**Exercise**
When a line below holds the string "https", show that line.

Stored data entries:
————

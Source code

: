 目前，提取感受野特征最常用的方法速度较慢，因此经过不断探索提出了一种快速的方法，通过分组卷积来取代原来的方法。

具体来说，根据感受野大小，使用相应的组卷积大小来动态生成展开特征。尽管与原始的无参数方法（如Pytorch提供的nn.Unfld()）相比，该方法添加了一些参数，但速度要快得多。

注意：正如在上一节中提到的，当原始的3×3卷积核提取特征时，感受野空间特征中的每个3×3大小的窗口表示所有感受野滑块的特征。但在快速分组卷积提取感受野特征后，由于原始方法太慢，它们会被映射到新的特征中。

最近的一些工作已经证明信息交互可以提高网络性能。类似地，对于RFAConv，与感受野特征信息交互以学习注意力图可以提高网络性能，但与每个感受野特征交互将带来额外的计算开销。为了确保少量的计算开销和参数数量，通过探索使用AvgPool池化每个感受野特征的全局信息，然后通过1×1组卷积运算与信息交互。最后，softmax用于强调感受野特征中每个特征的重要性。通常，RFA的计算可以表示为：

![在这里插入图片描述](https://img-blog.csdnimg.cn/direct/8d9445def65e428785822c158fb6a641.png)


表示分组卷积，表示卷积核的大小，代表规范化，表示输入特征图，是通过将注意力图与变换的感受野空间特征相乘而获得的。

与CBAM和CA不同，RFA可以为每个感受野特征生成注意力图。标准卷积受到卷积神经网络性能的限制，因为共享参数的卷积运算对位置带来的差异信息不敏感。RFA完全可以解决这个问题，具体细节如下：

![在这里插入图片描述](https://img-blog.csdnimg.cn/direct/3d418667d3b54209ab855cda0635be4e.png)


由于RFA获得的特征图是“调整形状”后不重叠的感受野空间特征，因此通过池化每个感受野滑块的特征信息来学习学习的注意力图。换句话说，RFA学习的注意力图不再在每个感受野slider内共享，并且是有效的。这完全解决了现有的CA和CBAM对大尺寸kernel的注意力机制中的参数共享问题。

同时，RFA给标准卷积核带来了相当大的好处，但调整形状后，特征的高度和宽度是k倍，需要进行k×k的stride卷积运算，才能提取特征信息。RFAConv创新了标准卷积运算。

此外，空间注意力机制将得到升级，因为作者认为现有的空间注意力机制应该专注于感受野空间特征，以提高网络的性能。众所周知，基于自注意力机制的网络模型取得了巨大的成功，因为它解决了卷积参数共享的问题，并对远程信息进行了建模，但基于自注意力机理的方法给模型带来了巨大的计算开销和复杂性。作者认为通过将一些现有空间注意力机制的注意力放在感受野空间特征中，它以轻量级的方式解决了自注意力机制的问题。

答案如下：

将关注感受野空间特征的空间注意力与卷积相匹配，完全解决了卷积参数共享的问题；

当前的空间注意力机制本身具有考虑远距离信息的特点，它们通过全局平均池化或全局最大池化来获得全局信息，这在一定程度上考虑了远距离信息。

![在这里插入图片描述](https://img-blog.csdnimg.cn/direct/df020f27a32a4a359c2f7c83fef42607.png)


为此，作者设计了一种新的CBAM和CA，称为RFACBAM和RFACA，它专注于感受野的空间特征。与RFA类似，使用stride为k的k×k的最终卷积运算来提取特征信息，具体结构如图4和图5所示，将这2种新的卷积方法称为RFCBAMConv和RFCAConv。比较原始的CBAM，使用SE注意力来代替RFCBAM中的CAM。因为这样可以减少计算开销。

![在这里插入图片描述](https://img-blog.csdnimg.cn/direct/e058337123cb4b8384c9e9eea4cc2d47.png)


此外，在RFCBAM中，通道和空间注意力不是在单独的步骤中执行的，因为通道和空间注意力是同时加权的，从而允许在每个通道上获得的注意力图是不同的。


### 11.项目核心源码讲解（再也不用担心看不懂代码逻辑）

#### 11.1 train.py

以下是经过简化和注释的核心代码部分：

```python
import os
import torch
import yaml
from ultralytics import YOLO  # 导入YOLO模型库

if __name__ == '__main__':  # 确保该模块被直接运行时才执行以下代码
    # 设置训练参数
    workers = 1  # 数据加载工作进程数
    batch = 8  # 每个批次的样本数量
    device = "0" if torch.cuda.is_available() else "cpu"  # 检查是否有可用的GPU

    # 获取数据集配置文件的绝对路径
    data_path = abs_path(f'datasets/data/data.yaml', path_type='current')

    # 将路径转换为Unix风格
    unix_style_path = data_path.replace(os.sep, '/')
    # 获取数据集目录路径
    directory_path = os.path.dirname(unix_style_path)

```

————

**Written reply**
![在这里插入图片描述](https://img-blog.csdnimg.cn/direct/8d9445def65e428785822c158fb6a641.png)
![在这里插入图片描述](https://img-blog.csdnimg.cn/direct/3d418667d3b54209ab855cda0635be4e.png)
![在这里插入图片描述](https://img-blog.csdnimg.cn/direct/df020f27a32a4a359c2f7c83fef42607.png)
![在这里插入图片描述](https://img-blog.csdnimg.cn/direct/e058337123cb4b8384c9e9eea4cc2d47.png)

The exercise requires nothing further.